Elaine Marie Thomas, a 67-year-old former director of metallurgy, worked from 1985 to 2017 at a Washington foundry called Bradken that supplied steel submarine hull castings to the US Navy. During that time, Thomas was responsible for testing steel castings to verify their strength and toughness. Testing was conducted at extremely cold temperatures (-100F, -70C), which helped to ensure that the material wouldn’t fail in the event of a collision or other dangerous circumstances. Thomas found it “stupid” that the tests needed to be conducted under such extreme conditions and falsely recorded positive test results to make the castings appear more durable than they might have been.
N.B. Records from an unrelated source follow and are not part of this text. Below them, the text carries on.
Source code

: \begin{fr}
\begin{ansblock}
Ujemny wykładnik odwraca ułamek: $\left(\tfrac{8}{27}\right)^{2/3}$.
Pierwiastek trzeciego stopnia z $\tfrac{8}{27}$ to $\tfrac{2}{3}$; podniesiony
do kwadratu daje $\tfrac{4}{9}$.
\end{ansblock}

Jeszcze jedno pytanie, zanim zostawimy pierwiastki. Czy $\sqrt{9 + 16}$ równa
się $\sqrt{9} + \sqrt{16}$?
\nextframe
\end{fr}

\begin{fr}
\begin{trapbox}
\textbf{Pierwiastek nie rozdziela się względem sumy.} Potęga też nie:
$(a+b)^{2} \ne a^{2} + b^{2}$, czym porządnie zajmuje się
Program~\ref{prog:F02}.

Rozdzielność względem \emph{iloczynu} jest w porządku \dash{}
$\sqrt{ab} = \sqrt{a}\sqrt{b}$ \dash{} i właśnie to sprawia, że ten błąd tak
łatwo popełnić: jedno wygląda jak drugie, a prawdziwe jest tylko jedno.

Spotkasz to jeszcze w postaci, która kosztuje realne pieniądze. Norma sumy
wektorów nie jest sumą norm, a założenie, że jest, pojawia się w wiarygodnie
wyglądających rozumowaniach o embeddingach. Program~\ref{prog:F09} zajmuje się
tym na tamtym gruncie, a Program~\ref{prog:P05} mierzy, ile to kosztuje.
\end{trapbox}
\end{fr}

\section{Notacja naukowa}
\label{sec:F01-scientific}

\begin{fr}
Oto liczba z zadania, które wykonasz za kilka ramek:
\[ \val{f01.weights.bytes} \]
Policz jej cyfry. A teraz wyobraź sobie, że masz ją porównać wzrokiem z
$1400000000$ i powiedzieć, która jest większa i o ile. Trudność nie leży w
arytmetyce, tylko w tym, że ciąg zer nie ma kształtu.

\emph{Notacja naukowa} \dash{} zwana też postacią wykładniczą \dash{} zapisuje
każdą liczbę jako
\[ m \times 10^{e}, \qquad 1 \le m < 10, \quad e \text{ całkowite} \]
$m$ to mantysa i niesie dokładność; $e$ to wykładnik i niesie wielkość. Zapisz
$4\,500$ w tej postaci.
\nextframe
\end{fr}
She faked steel test results in at least 240 cases—a “substantial percentage of the castings Bradken produced for the Navy,” according to prosecutors. 

Despite the foundry changing ownership in 2008, evidence of Thomas’s fraudulent habits didn’t emerge until 2017, when a lab employee found that Thomas had altered steel test cards. The United States Attorney’s Office filed a criminal complaint charging Thomas with Major Fraud Against the US. During the Navy’s initial investigation of Thomas’s wrongdoings, it also found that Bradken had invoiced the Navy as if the castings sold had met the rigorous standards they never actually met. Bradken has since been required to enter into a compliance agreement with the Navy, in which Bradken has been ordered to create a compliance and risk committee as well as hire people who specifically oversee lab testing and tracking. 

(Photo: Bradken)

In 2020, Thomas entered into a deferred prosecution agreement that required her to admit responsibility for faking the test results and comply with certain remedial measures, including the payment of $10.8 million in fines. The agreement, should Thomas fulfill it completely, will allow the government to dismiss all criminal charges after three years. 

Fortunately, no submarine hulls under Thomas’s watch have failed. The Navy, to great financial cost, has taken steps to ensure that affected submarines are operated safely since the discovery of the fraudulent test results.

Thomas is scheduled to be sentenced in February 2022. She faces up to 10 years in prison, on top of a maximum $1 million fine.